The US National Hurricane Center (NHC) said Maria had intensified to a Category Two storm as it approached the French territory of Guadeloupe, the base for relief operations for several islands hit by Irma this month.
Guadeloupe was on "red alert" Monday with schools, businesses and government offices ordered to close, as was neighbouring Martinique, which is also part of France. Each has a population of around 400,000 people.
The hurricane, packing maximum sustained winds of 175 kilometres (110 miles) an hour according to the NHC, is expected to hit Guadeloupe at around midday local time (1600 GMT).
It was expected to strengthen further into a Category Three "major hurricane", the NHC warned.
Dominica, St Kitts and Nevis and the British island of Montserrat are also on alert.
French Interior Minister Gerard Collomb warned in Paris on Sunday that "we will have major difficulties" if Guadeloupe is hard hit, noting the territory was "the logistical centre from where we could supply St Martin and organise all the airlifts."
Irma killed 15 people on St Martin, an island shared by France and the Netherlands.
Officials in Guadeloupe predicted severe flooding in low-lying areas and urged residents to move to higher ground.
France, Britain and the Netherlands have been criticised for the pace of relief efforts and for struggling to contain lawlessness in their overseas territories amid widespread shortages of food, water and electricity after Irma.
'Culture of risk'
But in Guadeloupe's capital Pointe-a-Pitre, local official Josette Borel-Lincertin said authorities had ample experience of preparing for hurricanes.
"We have a culture of risk, we know what needs to be done," she said.
Collomb said an additional 110 soldiers would be deployed to the region to reinforce about 3,000 people already at work tackling security problems, rebuilding infrastructure and supplying food and water to hurricane-hit islanders.
He said up to 500 more people could be sent if needed.
Irma, a Category Five hurricane, left around 40 people dead in the Caribbean before churning west and pounding Florida, where at least 20 people were killed.
As of 1200 GMT the storm was swirling about 85 miles (135 kilometres) east of Martinique, according to the NHC, on track to barrel across the eastern Caribbean late Monday and into the night.
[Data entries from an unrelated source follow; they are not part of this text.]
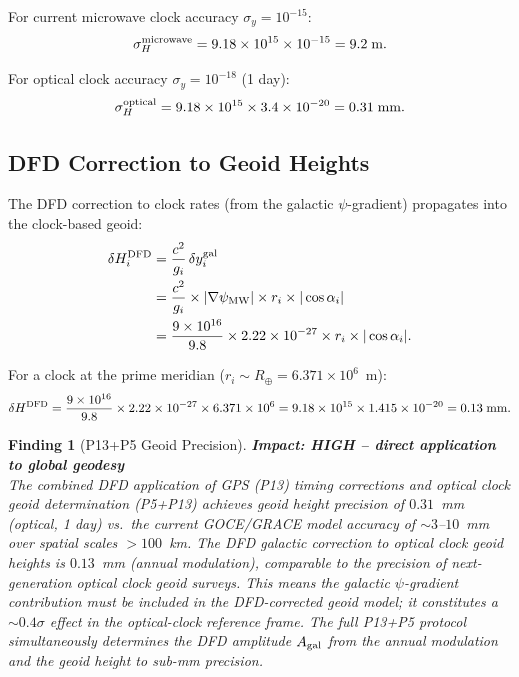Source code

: \documentclass[aps,prd,twocolumn,superscriptaddress,nofootinbib]{revtex4-2}
\newtheorem{finding}{Finding}
\begin{document}
For current microwave clock accuracy $\sigma_y = 10^{-15}$:
\begin{equation}
\sigma_H^{\rm microwave} = 9.18\times10^{15}\times10^{-15} = 9.2\;\text{m}.
\end{equation}

For optical clock accuracy $\sigma_y = 10^{-18}$ (1 day):
\begin{equation}
\sigma_H^{\rm optical} = 9.18\times10^{15}\times3.4\times10^{-20}
= 0.31\;\text{mm}.
\label{eq:geoid_optical}
\end{equation}

\subsection{DFD Correction to Geoid Heights}

The DFD correction to clock rates (from the galactic $\psi$-gradient)
propagates into the clock-based geoid:
\begin{align}
\delta H_i^{\rm DFD}
&= \frac{c^2}{g_i}\,\delta y_i^{\rm gal}\nonumber\\
&= \frac{c^2}{g_i}\times|\nabla\psi_{\rm MW}|\times r_i\times|\cos\alpha_i|\nonumber\\
&= \frac{9\times10^{16}}{9.8}\times2.22\times10^{-27}
  \times r_i\times|\cos\alpha_i|.
\label{eq:geoid_DFD}
\end{align}

For a clock at the prime meridian ($r_i \sim R_\oplus = 6.371\times10^6$~m):
\begin{equation}
\delta H^{\rm DFD} = \frac{9\times10^{16}}{9.8}\times2.22\times10^{-27}
\times6.371\times10^6
= 9.18\times10^{15}\times1.415\times10^{-20}
= 0.13\;\text{mm}.
\label{eq:geoid_DFD_num}
\end{equation}

\begin{finding}[P13+P5 Geoid Precision]
\label{find:geoid}
\textbf{Impact: HIGH -- direct application to global geodesy}\\
The combined DFD application of GPS (P13) timing corrections and optical
clock geoid determination (P5+P13) achieves geoid height precision of
$0.31$~mm (optical, 1 day) vs.\ the current GOCE/GRACE model accuracy
of $\sim 3$--$10$~mm over spatial scales $> 100$~km. The DFD galactic
correction to optical clock geoid heights is $0.13$~mm (annual modulation),
comparable to the precision of next-generation optical clock geoid surveys.
This means the galactic $\psi$-gradient contribution must be included in
the DFD-corrected geoid model; it constitutes a $\sim 0.4\sigma$ effect
in the optical-clock reference frame. The full P13+P5 protocol simultaneously
determines the DFD amplitude $A_{\rm gal}$ from the annual modulation and
the geoid height to sub-mm precision.
\end{finding}
\end{document}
Tropical storm warnings were in place in Antigua and Barbuda, Saba and St Eustatius, and St Lucia.
The tiny island of Barbuda was decimated by Hurricane Irma on September 5-6 when it made its first landfall in the Caribbean as a top-intensity Category Five storm.
The NHC said Maria could produce a "dangerous storm surge accompanied by large and destructive waves" that would raise water levels by four to six feet (1.2 to 1.8 metres) when it passes through the eastern Caribbean.
It also forecast maximum potential rainfall of 20 inches (51 centimetres) in the Leeward Islands, Puerto Rico and the US and British Virgin Islands through Wednesday night—conditions that could cause life-threatening flash floods and mudslides.
A second hurricane, Jose, is also active in the Atlantic and has triggered tropical storm warnings for the northeastern United States.
Irma broke weather records when it whipped up winds of 295 kilometres per hour (183 miles per hour) for more than 33 continuous hours.
Many scientists are convinced that megastorms such as Irma, and Harvey before it, are intensified by the greater energy they can draw from oceans that are warming as a result of climate change.